Task directions:
Everything from the first line of the material to the line containing "- 📄 PDF课程表导入与解析", inclusive, must be given again exactly; no pictures, and nothing past that line.

-- Excerpted records follows --

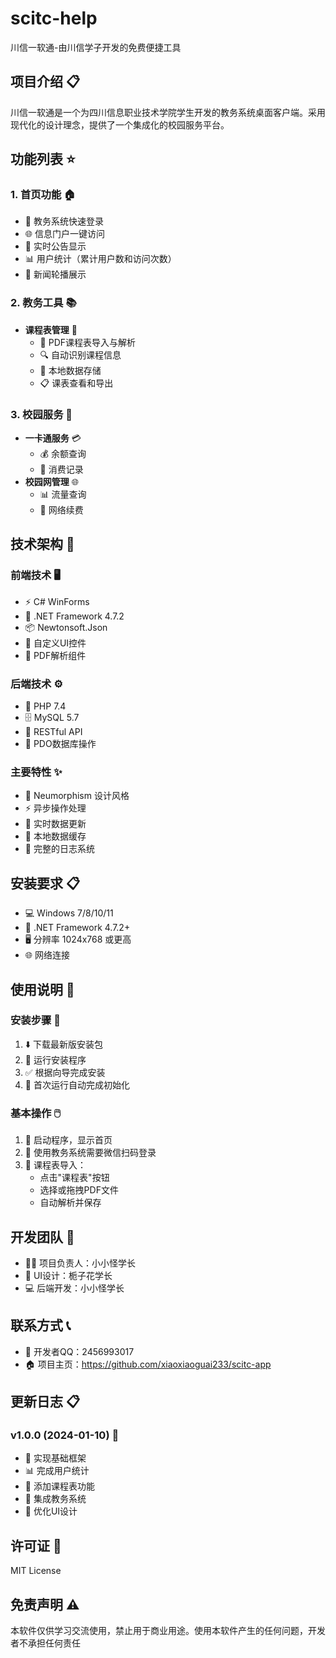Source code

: # scitc-help
川信一软通-由川信学子开发的免费便捷工具
## 项目介绍 📋
川信一软通是一个为四川信息职业技术学院学生开发的教务系统桌面客户端。采用现代化的设计理念，提供了一个集成化的校园服务平台。

## 功能列表 ⭐

### 1. 首页功能 🏠
- 🔑 教务系统快速登录
- 🌐 信息门户一键访问
- 📢 实时公告显示
- 📊 用户统计（累计用户数和访问次数）
- 🎯 新闻轮播展示

### 2. 教务工具 📚
- **课程表管理** 📅
  - 📄 PDF课程表导入与解析
  - 🔍 自动识别课程信息
  - 💾 本地数据存储
  - 📋 课表查看和导出

### 3. 校园服务 🏫
- **一卡通服务** 💳
  - 💰 余额查询
  - 📝 消费记录
- **校园网管理** 🌐
  - 📊 流量查询
  - 🔄 网络续费

## 技术架构 🔧

### 前端技术 🖥️
- ⚡ C# WinForms
- 🎯 .NET Framework 4.7.2
- 📦 Newtonsoft.Json
- 🎨 自定义UI控件
- 📄 PDF解析组件

### 后端技术 ⚙️
- 🐘 PHP 7.4
- 🗄️ MySQL 5.7
- 🔌 RESTful API
- 💾 PDO数据库操作

### 主要特性 ✨
- 🎨 Neumorphism 设计风格
- ⚡ 异步操作处理
- 🔄 实时数据更新
- 💾 本地数据缓存
- 📝 完整的日志系统

## 安装要求 📋
- 💻 Windows 7/8/10/11
- 🎯 .NET Framework 4.7.2+
- 🖥️ 分辨率 1024x768 或更高
- 🌐 网络连接

## 使用说明 📖

### 安装步骤 🔧
1. ⬇️ 下载最新版安装包
2. 🏃 运行安装程序
3. ✅ 根据向导完成安装
4. 🎉 首次运行自动完成初始化

### 基本操作 🖱️
1. 🚀 启动程序，显示首页
2. 📱 使用教务系统需要微信扫码登录
3. 📅 课程表导入：
   - 点击"课程表"按钮
   - 选择或拖拽PDF文件
   - 自动解析并保存

## 开发团队 👥
- 👨‍💻 项目负责人：小小怪学长
- 🎨 UI设计：栀子花学长
- 💻 后端开发：小小怪学长

## 联系方式 📞
- 👥 开发者QQ：2456993017
- 🏠 项目主页：https://github.com/xiaoxiaoguai233/scitc-app

## 更新日志 📋

### v1.0.0 (2024-01-10) 🎉
- 🎯 实现基础框架
- 📊 完成用户统计
- 📅 添加课程表功能
- 🔑 集成教务系统
- 🎨 优化UI设计

## 许可证 📜
MIT License

## 免责声明 ⚠️
本软件仅供学习交流使用，禁止用于商业用途。使用本软件产生的任何问题，开发者不承担任何责任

-- Excerpted records concluded --

Output below:
Source code

: # scitc-help
川信一软通-由川信学子开发的免费便捷工具
## 项目介绍 📋
川信一软通是一个为四川信息职业技术学院学生开发的教务系统桌面客户端。采用现代化的设计理念，提供了一个集成化的校园服务平台。

## 功能列表 ⭐

### 1. 首页功能 🏠
- 🔑 教务系统快速登录
- 🌐 信息门户一键访问
- 📢 实时公告显示
- 📊 用户统计（累计用户数和访问次数）
- 🎯 新闻轮播展示

### 2. 教务工具 📚
- **课程表管理** 📅
  - 📄 PDF课程表导入与解析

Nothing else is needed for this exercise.